REQUIREMENT => List each line of the data that holds the word "includegraphics".

[[ GIVEN ENTRIES, beginning ]]

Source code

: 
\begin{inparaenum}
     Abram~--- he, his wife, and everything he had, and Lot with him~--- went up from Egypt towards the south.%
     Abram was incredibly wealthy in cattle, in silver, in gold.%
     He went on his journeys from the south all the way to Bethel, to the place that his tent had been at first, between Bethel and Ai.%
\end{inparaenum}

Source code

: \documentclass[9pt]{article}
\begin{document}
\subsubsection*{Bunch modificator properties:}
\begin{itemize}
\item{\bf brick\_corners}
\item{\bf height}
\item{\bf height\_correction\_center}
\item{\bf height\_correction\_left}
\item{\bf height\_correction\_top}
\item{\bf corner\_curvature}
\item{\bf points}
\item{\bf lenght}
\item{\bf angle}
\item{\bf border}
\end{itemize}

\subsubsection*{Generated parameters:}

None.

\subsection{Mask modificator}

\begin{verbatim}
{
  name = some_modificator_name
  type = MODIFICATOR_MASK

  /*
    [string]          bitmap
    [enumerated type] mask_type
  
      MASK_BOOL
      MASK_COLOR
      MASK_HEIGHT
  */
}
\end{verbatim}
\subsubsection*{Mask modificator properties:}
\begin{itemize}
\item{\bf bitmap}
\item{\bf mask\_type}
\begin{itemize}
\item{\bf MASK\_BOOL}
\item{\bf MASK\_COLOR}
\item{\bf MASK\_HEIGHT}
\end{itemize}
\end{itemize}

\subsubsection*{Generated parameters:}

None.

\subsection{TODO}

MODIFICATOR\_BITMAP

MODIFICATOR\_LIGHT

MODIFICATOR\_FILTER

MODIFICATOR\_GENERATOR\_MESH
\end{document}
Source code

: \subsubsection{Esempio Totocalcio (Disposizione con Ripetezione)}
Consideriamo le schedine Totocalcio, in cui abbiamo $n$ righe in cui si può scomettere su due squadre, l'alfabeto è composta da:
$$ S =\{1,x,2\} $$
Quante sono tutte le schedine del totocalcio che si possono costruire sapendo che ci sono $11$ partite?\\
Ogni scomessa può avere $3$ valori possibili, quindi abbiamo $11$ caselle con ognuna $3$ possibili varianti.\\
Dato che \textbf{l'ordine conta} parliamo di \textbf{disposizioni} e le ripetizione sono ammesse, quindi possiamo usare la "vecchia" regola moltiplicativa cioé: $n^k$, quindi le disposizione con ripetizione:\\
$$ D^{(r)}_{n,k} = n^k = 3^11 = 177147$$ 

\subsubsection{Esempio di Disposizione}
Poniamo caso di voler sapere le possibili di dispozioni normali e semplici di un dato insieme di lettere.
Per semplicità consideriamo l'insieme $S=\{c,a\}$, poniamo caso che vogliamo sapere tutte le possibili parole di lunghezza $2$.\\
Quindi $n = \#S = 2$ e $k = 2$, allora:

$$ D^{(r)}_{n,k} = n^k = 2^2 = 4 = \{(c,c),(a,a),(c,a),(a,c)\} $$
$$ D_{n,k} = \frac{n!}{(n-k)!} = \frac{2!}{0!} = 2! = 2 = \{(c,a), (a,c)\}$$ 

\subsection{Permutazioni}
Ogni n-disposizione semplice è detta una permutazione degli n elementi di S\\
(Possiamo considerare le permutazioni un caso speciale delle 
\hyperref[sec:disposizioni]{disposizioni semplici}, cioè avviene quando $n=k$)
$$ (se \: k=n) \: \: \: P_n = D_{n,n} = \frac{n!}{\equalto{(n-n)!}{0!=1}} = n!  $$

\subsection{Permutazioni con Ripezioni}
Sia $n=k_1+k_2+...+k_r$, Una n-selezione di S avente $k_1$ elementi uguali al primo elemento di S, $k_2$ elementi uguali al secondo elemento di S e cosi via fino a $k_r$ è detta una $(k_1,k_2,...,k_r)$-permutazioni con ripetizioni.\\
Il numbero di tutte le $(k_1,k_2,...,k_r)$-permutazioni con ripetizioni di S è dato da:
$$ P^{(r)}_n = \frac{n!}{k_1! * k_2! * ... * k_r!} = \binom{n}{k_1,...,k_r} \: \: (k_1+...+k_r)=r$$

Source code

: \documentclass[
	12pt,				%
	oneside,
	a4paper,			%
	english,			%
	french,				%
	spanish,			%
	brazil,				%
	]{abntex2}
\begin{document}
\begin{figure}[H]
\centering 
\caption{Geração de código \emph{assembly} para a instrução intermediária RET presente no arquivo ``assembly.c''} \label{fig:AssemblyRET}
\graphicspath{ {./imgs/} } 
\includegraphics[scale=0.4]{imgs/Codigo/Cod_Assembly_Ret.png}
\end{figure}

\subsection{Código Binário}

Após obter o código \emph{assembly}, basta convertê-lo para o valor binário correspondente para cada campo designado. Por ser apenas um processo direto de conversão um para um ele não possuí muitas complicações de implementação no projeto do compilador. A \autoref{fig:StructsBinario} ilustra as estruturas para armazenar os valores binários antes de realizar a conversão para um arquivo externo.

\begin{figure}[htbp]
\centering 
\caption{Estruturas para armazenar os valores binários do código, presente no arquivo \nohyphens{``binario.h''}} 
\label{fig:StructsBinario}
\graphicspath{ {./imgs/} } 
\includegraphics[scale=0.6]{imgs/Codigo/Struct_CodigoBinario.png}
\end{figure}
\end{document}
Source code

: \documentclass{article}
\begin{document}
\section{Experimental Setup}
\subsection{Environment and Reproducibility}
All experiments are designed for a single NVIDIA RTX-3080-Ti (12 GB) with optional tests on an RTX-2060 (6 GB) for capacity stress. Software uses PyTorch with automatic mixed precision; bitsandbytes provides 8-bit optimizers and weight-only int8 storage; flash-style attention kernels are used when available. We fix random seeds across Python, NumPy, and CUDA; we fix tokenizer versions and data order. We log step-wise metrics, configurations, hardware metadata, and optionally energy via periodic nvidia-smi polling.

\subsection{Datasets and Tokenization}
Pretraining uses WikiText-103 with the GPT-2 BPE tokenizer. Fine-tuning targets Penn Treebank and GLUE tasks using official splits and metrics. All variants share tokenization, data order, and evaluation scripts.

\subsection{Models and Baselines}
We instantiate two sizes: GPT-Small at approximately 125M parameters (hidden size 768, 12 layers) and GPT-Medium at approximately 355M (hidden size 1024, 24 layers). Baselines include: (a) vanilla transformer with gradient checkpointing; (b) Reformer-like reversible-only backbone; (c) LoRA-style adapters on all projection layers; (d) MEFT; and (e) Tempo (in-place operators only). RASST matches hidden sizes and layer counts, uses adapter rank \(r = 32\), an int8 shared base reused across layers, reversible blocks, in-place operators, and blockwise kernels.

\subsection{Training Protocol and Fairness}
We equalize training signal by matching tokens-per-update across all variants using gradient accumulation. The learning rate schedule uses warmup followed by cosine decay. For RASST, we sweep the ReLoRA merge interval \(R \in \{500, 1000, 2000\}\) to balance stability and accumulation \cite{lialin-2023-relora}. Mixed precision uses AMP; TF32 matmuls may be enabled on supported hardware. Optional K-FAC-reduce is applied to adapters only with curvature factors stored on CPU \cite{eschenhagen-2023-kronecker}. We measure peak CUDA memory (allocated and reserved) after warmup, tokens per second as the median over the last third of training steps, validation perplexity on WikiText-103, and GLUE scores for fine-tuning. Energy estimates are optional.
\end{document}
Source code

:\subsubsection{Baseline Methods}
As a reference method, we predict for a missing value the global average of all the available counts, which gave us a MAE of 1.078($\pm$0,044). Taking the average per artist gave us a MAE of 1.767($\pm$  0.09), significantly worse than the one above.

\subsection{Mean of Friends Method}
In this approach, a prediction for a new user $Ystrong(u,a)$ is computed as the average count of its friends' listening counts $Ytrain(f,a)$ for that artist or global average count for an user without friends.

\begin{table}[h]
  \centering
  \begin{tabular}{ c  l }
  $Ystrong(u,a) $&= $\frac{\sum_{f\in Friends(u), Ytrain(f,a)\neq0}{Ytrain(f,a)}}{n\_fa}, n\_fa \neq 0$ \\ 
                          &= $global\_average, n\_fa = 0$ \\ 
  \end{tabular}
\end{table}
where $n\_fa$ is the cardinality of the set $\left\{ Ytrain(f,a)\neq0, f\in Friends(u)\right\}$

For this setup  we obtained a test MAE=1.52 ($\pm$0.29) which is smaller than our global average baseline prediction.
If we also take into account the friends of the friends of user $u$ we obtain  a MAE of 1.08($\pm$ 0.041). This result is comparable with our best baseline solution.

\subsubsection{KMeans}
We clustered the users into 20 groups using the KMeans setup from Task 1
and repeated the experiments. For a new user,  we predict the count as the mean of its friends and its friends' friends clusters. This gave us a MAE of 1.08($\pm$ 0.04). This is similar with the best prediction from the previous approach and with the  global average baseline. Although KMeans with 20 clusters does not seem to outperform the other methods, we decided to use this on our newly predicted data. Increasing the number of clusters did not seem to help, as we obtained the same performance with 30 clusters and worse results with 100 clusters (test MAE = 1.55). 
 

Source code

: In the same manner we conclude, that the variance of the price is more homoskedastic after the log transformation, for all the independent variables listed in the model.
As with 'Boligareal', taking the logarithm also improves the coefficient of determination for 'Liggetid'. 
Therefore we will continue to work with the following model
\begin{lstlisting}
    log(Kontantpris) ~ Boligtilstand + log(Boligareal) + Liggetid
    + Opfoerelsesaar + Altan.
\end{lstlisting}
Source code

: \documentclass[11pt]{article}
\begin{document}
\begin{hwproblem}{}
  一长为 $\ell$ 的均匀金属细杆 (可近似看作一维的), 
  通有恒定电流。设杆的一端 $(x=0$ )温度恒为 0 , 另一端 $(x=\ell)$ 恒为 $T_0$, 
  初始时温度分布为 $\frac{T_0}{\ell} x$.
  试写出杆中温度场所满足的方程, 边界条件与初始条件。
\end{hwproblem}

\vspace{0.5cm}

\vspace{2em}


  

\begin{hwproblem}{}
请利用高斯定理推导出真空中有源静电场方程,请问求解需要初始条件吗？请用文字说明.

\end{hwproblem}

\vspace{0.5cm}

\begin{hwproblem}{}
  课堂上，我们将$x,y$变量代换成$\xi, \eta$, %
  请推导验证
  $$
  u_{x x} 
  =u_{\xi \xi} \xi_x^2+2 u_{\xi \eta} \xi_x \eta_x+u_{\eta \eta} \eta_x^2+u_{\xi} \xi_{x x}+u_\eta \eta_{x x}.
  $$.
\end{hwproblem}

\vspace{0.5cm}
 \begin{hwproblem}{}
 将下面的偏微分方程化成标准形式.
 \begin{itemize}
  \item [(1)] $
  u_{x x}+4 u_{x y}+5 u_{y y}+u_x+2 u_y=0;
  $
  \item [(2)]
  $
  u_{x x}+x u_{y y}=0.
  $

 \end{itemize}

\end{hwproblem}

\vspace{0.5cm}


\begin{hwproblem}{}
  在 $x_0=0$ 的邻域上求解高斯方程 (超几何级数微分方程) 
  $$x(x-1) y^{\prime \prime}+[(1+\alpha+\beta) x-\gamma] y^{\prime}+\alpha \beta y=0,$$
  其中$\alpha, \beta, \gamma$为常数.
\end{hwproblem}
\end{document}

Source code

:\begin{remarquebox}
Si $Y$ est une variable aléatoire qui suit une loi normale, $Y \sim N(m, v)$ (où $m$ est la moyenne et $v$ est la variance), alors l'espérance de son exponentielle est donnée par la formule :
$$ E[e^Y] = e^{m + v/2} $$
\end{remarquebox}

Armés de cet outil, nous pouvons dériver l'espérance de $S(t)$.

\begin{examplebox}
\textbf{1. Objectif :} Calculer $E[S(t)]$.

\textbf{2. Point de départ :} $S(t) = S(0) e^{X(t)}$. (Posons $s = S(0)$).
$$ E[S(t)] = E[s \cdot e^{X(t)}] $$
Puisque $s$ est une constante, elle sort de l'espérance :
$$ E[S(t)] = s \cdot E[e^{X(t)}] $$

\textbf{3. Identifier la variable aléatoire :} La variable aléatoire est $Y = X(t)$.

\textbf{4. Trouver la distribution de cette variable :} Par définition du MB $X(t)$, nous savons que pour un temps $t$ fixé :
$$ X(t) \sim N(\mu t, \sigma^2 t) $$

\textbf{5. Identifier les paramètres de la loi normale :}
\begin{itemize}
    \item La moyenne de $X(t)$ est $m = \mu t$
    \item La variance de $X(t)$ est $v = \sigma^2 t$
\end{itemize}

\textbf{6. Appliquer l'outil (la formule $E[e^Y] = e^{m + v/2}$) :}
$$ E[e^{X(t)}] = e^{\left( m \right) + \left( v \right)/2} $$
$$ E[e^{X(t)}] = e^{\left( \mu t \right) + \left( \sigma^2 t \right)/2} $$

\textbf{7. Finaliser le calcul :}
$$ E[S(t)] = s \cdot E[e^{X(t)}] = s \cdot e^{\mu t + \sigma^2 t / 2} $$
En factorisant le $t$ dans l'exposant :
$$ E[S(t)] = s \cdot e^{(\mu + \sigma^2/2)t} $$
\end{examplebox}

[[ GIVEN ENTRIES, end ]]

WRITTEN SOLUTION =>
\includegraphics[scale=0.4]{imgs/Codigo/Cod_Assembly_Ret.png}
\includegraphics[scale=0.6]{imgs/Codigo/Struct_CodigoBinario.png}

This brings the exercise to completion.